HOW TO COMPLETE THIS TASK: Return, from the lines below, each one that includes the word "Page를".

(Source data)
====
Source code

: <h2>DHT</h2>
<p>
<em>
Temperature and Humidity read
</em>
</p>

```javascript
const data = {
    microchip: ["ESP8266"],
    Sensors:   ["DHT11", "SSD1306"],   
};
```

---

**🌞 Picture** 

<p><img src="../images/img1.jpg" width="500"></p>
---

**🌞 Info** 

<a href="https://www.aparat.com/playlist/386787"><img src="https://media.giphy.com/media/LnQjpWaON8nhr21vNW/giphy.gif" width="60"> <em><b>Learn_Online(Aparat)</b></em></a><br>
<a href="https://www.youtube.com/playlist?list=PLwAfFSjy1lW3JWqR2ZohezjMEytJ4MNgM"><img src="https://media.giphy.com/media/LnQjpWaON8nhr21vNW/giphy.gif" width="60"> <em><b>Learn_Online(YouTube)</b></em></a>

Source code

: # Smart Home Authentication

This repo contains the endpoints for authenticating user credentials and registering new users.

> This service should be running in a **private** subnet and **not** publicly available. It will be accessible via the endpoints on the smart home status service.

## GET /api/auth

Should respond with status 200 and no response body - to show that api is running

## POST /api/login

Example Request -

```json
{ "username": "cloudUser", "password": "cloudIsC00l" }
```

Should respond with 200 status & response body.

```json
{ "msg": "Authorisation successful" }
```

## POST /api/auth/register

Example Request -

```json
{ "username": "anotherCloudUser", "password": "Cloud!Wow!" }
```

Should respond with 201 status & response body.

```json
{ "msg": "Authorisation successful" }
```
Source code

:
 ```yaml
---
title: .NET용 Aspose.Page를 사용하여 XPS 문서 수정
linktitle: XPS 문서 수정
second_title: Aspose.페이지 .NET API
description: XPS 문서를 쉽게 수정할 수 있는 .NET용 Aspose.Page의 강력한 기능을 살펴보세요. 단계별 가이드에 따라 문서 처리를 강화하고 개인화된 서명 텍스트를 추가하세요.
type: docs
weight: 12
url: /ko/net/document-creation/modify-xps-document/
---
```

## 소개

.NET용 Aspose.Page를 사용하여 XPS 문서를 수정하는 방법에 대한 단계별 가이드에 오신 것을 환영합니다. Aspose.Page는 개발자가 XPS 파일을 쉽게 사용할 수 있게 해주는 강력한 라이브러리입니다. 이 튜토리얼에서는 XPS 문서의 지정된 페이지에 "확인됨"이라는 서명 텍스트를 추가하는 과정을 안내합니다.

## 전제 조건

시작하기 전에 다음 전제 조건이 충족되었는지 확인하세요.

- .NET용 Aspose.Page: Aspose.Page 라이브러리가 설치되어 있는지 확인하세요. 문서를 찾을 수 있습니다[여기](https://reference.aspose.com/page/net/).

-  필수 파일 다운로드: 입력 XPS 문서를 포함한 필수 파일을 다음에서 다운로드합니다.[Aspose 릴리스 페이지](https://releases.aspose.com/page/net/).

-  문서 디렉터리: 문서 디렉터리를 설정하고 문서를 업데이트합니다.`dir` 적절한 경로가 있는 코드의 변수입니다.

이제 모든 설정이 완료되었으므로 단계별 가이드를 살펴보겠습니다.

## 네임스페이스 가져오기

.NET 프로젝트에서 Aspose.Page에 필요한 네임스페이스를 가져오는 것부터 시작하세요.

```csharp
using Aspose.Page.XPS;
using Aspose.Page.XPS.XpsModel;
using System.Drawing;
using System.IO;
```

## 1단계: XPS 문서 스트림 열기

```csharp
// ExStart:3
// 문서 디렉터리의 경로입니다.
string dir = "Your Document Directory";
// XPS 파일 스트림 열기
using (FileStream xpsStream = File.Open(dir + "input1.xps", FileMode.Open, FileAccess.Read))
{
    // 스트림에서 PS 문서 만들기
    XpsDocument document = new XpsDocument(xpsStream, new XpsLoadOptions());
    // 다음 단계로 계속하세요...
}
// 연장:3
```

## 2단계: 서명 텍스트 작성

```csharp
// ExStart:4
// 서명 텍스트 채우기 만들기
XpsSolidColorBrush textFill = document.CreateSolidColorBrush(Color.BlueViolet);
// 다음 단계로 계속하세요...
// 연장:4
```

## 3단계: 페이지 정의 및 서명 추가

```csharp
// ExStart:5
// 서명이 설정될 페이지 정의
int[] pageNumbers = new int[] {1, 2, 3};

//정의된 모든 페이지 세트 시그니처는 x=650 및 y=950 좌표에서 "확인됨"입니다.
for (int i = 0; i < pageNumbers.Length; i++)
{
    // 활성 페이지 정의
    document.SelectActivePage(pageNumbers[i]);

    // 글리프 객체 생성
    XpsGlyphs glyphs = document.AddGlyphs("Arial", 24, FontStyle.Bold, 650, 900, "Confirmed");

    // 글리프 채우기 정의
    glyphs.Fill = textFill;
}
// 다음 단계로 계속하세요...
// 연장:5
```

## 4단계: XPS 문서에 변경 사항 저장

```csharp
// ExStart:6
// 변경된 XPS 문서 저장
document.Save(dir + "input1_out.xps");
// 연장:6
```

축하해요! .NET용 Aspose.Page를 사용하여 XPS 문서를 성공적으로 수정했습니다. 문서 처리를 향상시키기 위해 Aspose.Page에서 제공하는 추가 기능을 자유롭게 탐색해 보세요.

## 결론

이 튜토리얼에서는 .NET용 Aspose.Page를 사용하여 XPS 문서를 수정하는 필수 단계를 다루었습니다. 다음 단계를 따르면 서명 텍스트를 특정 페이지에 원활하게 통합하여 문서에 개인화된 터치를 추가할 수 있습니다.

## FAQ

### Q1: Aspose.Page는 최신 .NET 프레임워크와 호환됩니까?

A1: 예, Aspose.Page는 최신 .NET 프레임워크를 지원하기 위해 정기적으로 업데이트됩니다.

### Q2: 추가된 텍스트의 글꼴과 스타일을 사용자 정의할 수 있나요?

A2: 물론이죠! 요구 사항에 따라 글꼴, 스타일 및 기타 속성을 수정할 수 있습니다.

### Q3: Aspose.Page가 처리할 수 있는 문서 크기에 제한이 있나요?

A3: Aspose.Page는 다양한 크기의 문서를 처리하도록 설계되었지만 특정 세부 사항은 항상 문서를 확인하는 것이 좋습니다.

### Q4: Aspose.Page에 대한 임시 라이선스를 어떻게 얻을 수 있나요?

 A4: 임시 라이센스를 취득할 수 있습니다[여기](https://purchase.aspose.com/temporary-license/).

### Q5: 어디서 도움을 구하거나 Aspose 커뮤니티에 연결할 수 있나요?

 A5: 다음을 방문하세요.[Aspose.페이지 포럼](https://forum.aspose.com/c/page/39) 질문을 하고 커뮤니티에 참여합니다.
====
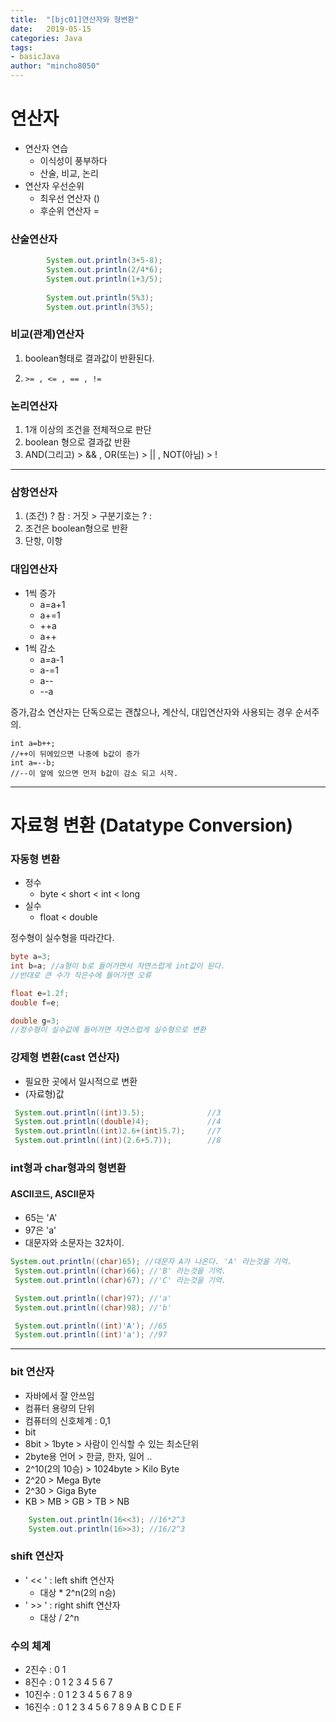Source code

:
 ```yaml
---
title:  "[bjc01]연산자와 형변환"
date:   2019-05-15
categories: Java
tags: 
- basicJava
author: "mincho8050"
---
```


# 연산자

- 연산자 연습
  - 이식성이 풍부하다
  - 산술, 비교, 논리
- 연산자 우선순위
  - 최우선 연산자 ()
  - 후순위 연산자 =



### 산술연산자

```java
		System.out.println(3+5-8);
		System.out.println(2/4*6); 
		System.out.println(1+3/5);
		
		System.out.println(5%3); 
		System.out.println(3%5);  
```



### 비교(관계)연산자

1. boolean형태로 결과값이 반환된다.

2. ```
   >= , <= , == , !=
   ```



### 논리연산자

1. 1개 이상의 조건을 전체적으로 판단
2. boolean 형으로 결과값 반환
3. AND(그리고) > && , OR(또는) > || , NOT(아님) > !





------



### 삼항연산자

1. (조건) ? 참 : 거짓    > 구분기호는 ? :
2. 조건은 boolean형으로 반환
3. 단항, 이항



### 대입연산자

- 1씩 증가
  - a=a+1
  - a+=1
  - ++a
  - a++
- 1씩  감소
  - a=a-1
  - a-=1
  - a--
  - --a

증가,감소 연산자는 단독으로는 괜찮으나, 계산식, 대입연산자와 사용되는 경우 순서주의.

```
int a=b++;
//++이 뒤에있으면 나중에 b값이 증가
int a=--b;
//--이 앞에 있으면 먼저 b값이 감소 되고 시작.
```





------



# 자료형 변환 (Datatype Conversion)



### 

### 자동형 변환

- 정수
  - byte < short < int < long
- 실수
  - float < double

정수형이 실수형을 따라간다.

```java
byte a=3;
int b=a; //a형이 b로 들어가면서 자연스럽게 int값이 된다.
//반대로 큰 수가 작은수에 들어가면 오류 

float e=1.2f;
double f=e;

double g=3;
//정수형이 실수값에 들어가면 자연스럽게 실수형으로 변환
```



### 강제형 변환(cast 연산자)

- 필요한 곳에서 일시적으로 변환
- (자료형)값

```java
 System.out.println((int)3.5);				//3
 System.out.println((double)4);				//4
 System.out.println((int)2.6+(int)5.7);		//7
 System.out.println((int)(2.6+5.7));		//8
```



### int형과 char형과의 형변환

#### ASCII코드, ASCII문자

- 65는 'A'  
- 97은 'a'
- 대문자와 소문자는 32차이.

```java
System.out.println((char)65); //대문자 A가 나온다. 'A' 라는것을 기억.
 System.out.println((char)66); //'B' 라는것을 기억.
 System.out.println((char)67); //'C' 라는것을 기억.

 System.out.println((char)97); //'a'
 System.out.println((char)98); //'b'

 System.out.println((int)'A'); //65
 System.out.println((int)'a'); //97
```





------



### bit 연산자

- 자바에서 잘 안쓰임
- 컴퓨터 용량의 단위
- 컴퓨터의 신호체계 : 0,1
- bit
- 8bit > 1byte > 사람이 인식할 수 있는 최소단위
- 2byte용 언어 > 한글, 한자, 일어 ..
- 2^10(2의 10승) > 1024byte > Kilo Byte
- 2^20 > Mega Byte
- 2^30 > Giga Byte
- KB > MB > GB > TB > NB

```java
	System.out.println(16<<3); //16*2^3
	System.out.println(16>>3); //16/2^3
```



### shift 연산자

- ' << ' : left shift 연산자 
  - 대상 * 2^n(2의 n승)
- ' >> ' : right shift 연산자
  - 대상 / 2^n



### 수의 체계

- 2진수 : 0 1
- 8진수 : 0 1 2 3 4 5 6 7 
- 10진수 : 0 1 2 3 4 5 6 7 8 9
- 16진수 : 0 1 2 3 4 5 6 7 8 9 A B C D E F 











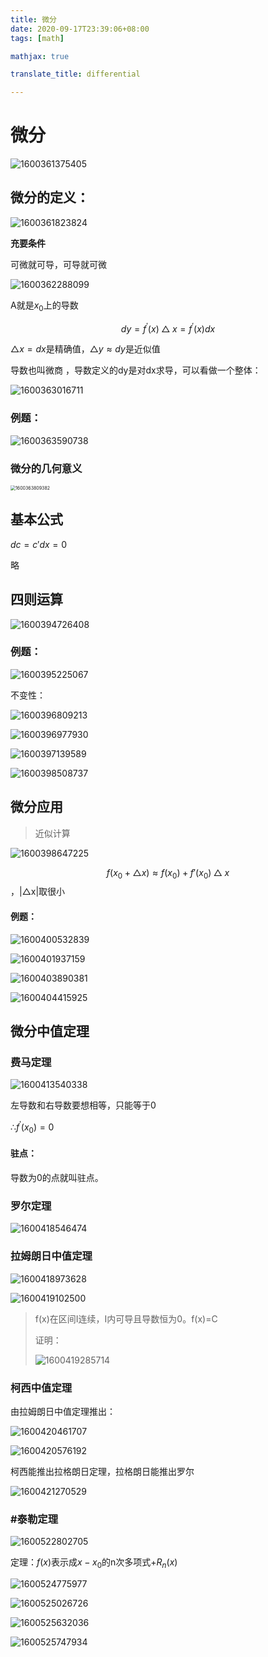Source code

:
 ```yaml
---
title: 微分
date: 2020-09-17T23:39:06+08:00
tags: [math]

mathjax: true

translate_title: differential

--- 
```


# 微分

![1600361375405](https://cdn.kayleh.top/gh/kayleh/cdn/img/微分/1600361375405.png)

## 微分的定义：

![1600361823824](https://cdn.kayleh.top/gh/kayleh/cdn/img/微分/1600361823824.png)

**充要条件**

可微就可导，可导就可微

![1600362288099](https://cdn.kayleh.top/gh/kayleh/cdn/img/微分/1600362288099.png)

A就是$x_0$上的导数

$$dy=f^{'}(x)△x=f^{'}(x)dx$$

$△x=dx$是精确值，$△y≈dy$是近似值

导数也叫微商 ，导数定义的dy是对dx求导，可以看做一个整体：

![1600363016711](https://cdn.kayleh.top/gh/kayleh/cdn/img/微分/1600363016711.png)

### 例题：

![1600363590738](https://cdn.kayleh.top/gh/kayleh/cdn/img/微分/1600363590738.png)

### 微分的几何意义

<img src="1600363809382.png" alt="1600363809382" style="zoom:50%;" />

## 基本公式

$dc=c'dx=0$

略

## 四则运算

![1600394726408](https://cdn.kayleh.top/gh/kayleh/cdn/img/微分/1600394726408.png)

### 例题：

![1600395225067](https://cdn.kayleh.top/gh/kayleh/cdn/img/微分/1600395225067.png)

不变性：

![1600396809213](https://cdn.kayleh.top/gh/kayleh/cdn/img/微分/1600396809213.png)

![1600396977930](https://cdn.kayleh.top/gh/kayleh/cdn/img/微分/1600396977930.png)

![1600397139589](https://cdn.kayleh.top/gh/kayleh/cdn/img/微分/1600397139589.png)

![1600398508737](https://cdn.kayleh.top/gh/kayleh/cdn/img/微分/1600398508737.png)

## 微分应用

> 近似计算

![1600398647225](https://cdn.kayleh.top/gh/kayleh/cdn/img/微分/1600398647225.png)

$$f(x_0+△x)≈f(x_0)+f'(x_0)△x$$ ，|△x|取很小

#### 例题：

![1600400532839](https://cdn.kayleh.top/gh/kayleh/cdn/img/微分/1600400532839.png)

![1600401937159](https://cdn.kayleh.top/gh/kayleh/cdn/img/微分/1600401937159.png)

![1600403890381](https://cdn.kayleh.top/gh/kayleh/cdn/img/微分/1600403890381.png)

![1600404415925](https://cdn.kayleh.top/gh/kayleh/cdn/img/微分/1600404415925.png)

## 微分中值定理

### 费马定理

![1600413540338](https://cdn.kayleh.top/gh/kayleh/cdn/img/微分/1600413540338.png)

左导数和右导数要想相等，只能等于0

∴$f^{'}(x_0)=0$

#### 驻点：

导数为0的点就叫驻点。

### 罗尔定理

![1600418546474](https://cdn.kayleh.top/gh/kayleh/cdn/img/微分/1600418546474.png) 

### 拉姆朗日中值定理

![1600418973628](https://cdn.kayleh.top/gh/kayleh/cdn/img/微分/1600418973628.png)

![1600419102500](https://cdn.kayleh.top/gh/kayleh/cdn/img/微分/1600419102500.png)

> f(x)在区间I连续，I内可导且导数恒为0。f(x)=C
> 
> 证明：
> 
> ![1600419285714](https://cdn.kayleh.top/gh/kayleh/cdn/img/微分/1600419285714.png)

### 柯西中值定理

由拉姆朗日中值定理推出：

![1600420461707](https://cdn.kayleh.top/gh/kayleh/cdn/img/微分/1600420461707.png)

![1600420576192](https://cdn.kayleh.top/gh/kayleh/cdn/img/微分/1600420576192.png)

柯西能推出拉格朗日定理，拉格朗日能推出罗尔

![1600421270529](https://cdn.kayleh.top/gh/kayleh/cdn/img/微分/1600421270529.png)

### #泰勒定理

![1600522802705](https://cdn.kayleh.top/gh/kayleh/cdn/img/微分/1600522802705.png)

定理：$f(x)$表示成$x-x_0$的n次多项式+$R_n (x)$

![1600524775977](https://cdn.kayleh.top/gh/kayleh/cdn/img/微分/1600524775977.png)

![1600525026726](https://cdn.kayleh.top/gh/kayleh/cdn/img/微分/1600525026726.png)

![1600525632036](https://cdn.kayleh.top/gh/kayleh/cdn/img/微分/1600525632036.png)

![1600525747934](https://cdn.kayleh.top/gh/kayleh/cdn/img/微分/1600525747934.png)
====
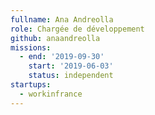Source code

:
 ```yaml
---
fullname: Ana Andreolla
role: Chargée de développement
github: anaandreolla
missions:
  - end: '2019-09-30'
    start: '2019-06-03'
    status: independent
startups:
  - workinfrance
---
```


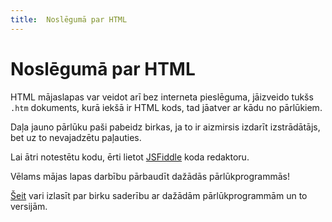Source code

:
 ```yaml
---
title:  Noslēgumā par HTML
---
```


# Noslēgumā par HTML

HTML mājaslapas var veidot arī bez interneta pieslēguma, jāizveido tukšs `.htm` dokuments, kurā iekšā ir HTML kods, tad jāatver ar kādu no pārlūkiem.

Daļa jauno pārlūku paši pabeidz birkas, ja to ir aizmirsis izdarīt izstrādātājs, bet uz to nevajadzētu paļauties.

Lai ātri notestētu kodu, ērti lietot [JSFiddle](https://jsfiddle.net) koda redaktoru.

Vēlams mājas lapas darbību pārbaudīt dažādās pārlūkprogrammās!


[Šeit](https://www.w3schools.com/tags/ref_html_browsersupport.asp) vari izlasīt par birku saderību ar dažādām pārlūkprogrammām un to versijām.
====
EXPECTED OUTPUT:
title: .NET용 Aspose.Page를 사용하여 XPS 문서 수정
.NET용 Aspose.Page를 사용하여 XPS 문서를 수정하는 방법에 대한 단계별 가이드에 오신 것을 환영합니다. Aspose.Page는 개발자가 XPS 파일을 쉽게 사용할 수 있게 해주는 강력한 라이브러리입니다. 이 튜토리얼에서는 XPS 문서의 지정된 페이지에 "확인됨"이라는 서명 텍스트를 추가하는 과정을 안내합니다.
축하해요! .NET용 Aspose.Page를 사용하여 XPS 문서를 성공적으로 수정했습니다. 문서 처리를 향상시키기 위해 Aspose.Page에서 제공하는 추가 기능을 자유롭게 탐색해 보세요.
이 튜토리얼에서는 .NET용 Aspose.Page를 사용하여 XPS 문서를 수정하는 필수 단계를 다루었습니다. 다음 단계를 따르면 서명 텍스트를 특정 페이지에 원활하게 통합하여 문서에 개인화된 터치를 추가할 수 있습니다.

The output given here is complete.